Betty Jane Long (May 8, 1928 – June 29, 2023) was an American politician and attorney who served in the Mississippi House of Representatives from 1956 to 1984. A member of the Democratic Party, she was one of few women legislators in Mississippi during her time in the House. She chaired several committees and subcommittees, including a subcommittee on the Equal Rights Amendment, which she opposed. After her retirement from the House, Long was appointed to a committee that drafted a proposal for a new Constitution of Mississippi.

==Early life and education==
Long was born on May 8, 1928, in Electric Mills, Mississippi, and moved to Meridian with her family when she was eight years old.
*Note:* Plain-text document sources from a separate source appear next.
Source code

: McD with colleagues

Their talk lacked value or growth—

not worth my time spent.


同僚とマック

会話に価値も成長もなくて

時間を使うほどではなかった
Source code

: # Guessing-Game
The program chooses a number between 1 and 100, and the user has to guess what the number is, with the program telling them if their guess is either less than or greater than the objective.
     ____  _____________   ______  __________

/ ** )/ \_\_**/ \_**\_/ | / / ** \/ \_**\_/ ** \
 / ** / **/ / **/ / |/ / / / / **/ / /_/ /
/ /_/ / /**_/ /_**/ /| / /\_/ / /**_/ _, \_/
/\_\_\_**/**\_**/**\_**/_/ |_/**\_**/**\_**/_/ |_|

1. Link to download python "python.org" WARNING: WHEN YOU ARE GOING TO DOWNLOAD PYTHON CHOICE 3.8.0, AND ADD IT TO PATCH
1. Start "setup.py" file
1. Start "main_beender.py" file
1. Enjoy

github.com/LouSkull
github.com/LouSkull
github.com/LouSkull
She earned the Bachelor of Science degree from Millsaps College, the Master of Science degree from the University of Alabama, and the Bachelor of Laws degree from the University of Mississippi School of Law. She was admitted to the Mississippi Bar in August 1953, the only woman among the 16 new members.

==Career==
In August 1955, Long was elected to represent Lauderdale County in the Mississippi House of Representatives, after winning the Democratic primary against four opponents and facing no Republican opposition. She was one of only two women in the House of Representatives, along with Lovie Gore of Oktibbeha County. Long was the chair of the State Library committee, and a member of Ways and Means committee and Judiciary A standing committee. She was close friends with state tax collector Nellah Massey Bailey, and introduced a resolution of respect after Bailey's death in March 1956 that was adopted by the House. In July 1956, she was elected permanent secretary of the Mississippi Democratic Party, and selected as an alternate delegate for the state to the 1956 Democratic National Convention. Long and Gore introduced a bill in January 1958 to qualify women for jury duty in Mississippi, with exemptions for nurses and mothers of underage children, and to provide women's restrooms in courthouses. Despite the bill receiving support from Governor James P. Coleman and being passed by the state senate, it was not taken up by the House Judiciary Committee.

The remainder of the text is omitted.